Bay Area Bike Share’s celeste-colored fleet of bikes is now part of the streetscape in downtown San Francisco. At many of the city’s 35 stations, people took bikes for a spin as soon as the system went live at noon today, while curious observers said they were likely to use it as a convenient way to get around SoMa and the Financial District.
With bike-share users facing motor-dominated conditions on many of the streets within the area covered by the system, Mayor Ed Lee delivered some promising words about making SoMa’s streets safer at the press event held at the 4th and King Caltrain station this morning. Lee appeared prepared to respond to reporters who questioned the safety of novice bike riders encouraged to take on the wide, speed-plagued streets, with the recent death of Amelie Le Moullac on Folsom Street fresh in people’s minds.
Lee’s responses focused primarily on educating truck drivers, calming motor traffic, and implementing safer bike lanes.
“We’ve got to educate truck drivers in particular, but all other drivers, to respect bicyclists along the sides, as well as pedestrians, and then of course we’ve got to have the same amount of education for bicyclists — novice as well as experienced,” said Lee. “One of the recommendations that came to me after the very sad death of the 24-year-old a couple weeks ago on the 14th, is that … we’ve got to have good education with construction companies that hire truck drivers to make sure that they have an additional level of safety, looking around the right side and left side as they go down a street like Folsom.”
When I asked the mayor if he’s looking to roll out more protected bike lanes on SoMa streets, he said “absolutely.”

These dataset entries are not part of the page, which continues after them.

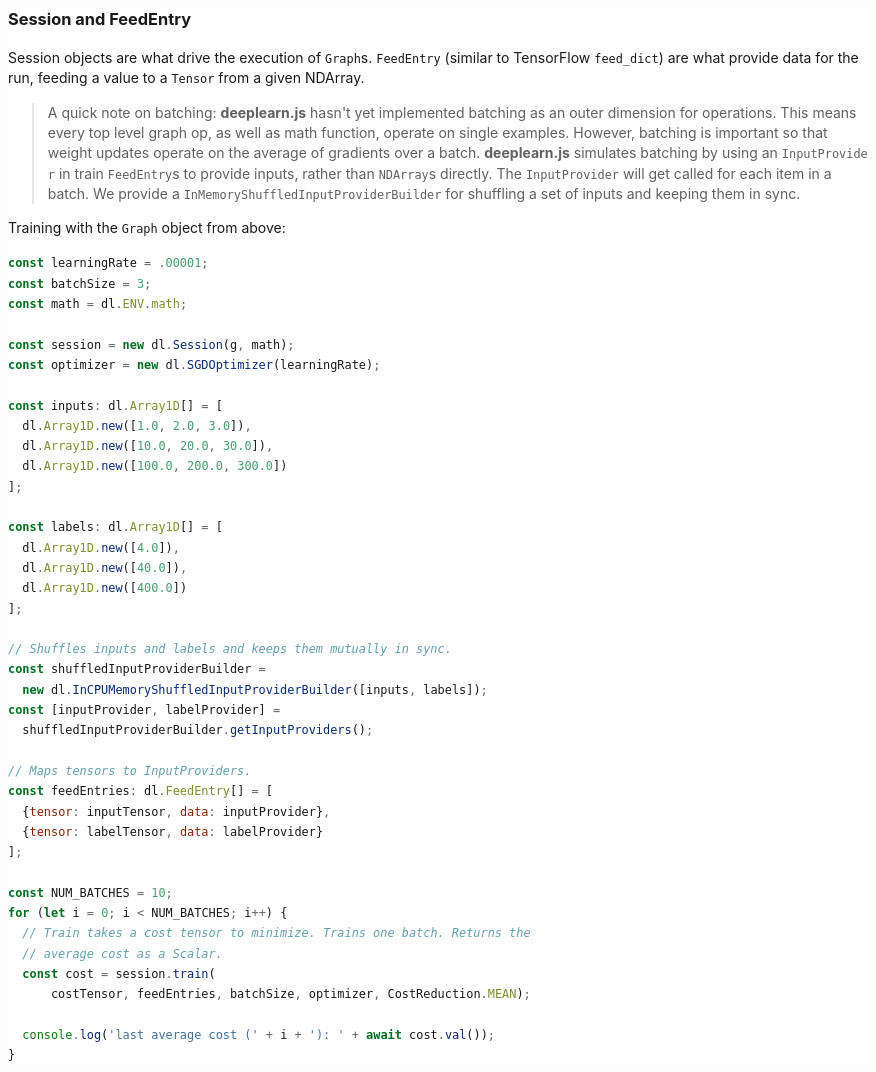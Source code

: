 ### Session and FeedEntry

Session objects are what drive the execution of `Graph`s. `FeedEntry`
(similar to TensorFlow `feed_dict`) are what provide data for the run,
feeding a value to a `Tensor` from a given NDArray.

> A quick note on batching: **deeplearn.js** hasn't yet implemented batching as an outer
dimension for operations. This means every top level graph op, as well as math
function, operate on single examples. However, batching is important so that
weight updates operate on the average of gradients over a batch. **deeplearn.js**
simulates batching by using an `InputProvider` in train `FeedEntry`s to
provide inputs, rather than `NDArray`s directly. The `InputProvider`
will get called for each item in a batch. We provide a
`InMemoryShuffledInputProviderBuilder` for shuffling a set of inputs and
keeping them in sync.

Training with the `Graph` object from above:

```js
const learningRate = .00001;
const batchSize = 3;
const math = dl.ENV.math;

const session = new dl.Session(g, math);
const optimizer = new dl.SGDOptimizer(learningRate);

const inputs: dl.Array1D[] = [
  dl.Array1D.new([1.0, 2.0, 3.0]),
  dl.Array1D.new([10.0, 20.0, 30.0]),
  dl.Array1D.new([100.0, 200.0, 300.0])
];

const labels: dl.Array1D[] = [
  dl.Array1D.new([4.0]),
  dl.Array1D.new([40.0]),
  dl.Array1D.new([400.0])
];

// Shuffles inputs and labels and keeps them mutually in sync.
const shuffledInputProviderBuilder =
  new dl.InCPUMemoryShuffledInputProviderBuilder([inputs, labels]);
const [inputProvider, labelProvider] =
  shuffledInputProviderBuilder.getInputProviders();

// Maps tensors to InputProviders.
const feedEntries: dl.FeedEntry[] = [
  {tensor: inputTensor, data: inputProvider},
  {tensor: labelTensor, data: labelProvider}
];

const NUM_BATCHES = 10;
for (let i = 0; i < NUM_BATCHES; i++) {
  // Train takes a cost tensor to minimize. Trains one batch. Returns the
  // average cost as a Scalar.
  const cost = session.train(
      costTensor, feedEntries, batchSize, optimizer, CostReduction.MEAN);

  console.log('last average cost (' + i + '): ' + await cost.val());
}
```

“A 96 percent [ridership] increase in SoMa alone has got to command a lot more dedicated lanes, and I think we’re going to focus on Folsom Street right now,” Lee said.
Lee, who said he’s very familiar with riding a bike on Folsom, pointed to the recent re-timing of traffic signals on the street, which synchronized lights for 25 mph travel speeds. He said he plans to look for ways to expedite other near-term safety improvements on the street while the plan for protected bike lanes and a two-way traffic conversion undergoes environmental review.
Although the mayor has previously indicated that he’s unwilling to help fund the SFMTA’s vision for a network of protected bike lanes, he told reporters that “it’s important that we continue to march on a road to increase bicycle ridership” by making streets safer and expanding bike-share to improve health while reducing traffic congestion and emissions.
SFPD Chief Greg Suhr cautioned bike-share users not to ride on streets they don’t comfortable on. “If you’re anxious on a bicycle, on a more crowded roadway, then don’t do that,” he said. “There’s no subsitute for knowing your limitations.”
“Even though this is going to help us get places more conveniently,” he added, “just take your time and everybody should be okay.”
At bike-share stations around downtown, folks could already be seen taking bikes out for both leisure and transportation. Two people taking bikes out today told me they were in too much of a hurry to talk. Right off the bat, it seemed, residents and workers were using the bikes as a convenient, speedy way to get around SoMa and the Financial District.
Ly Pham, a SoMa resident who was riding one of the celeste bikes on Market Street, said he used to ride his own bike, but stopped after having three stolen. “This is the perfect alternative. I don’t have to worry about it,” he said.
Alcides Serrano, a Muni operator who drives routes on Market, said he was happy to see the system launch — “it’s beautiful, and it’s good for the environment” — but that he wouldn’t take it on streets like Market until they have protected bike lanes, noting that Market’s should be extended from Castro Street to the Embarcadero.
“I’ll definitely try it,” he said. “Not on Market Street.”
Bay Area Bike Share initially includes just 700 bikes and 70 stations, half of them in downtown SF, the other half distributed around Caltrain stations in Redwood City, Mountain View, Palo Alto, and San Jose. Early next year, the system is expected to expand to 1,000 bikes. Funding for further expansions hasn’t been secured yet, but it’s most likely to be underwritten by a corporate sponsor.
Such a small launch lags New York City and Chicago, which will each have systems with hundreds of stations by the end of the year. But it’s also not unheard of in North American cities. Capital Bikeshare in Washington, DC, has grown to nearly 2,000 bikes after starting off with about 400 in 2010. Boston launched the Hubway bike-share system with 600 bikes in 2011 and currently has about 1,000 bikes.
Every city experiences a learning curve with its bike-share system. Jean Maxime-Juhier and Emilie Therrien, a couple who stumbled upon a bike-share station in front of SF City Hall today while visiting from Montreal, said that when Bixi launched in their hometown about four years ago, users initially found too many bikes at some stations, and not enough at others. But Montreal’s bike-share managers got a handle on balancing the supply of Bixi bikes.
By now, the system is mostly problem-free. “There’s always a bike everywhere,” said Therrien.
“At first, it was just for fun, but it really came to use it as a way to fill in transportation between walking and taking the bus,” said Maxime-Juhier.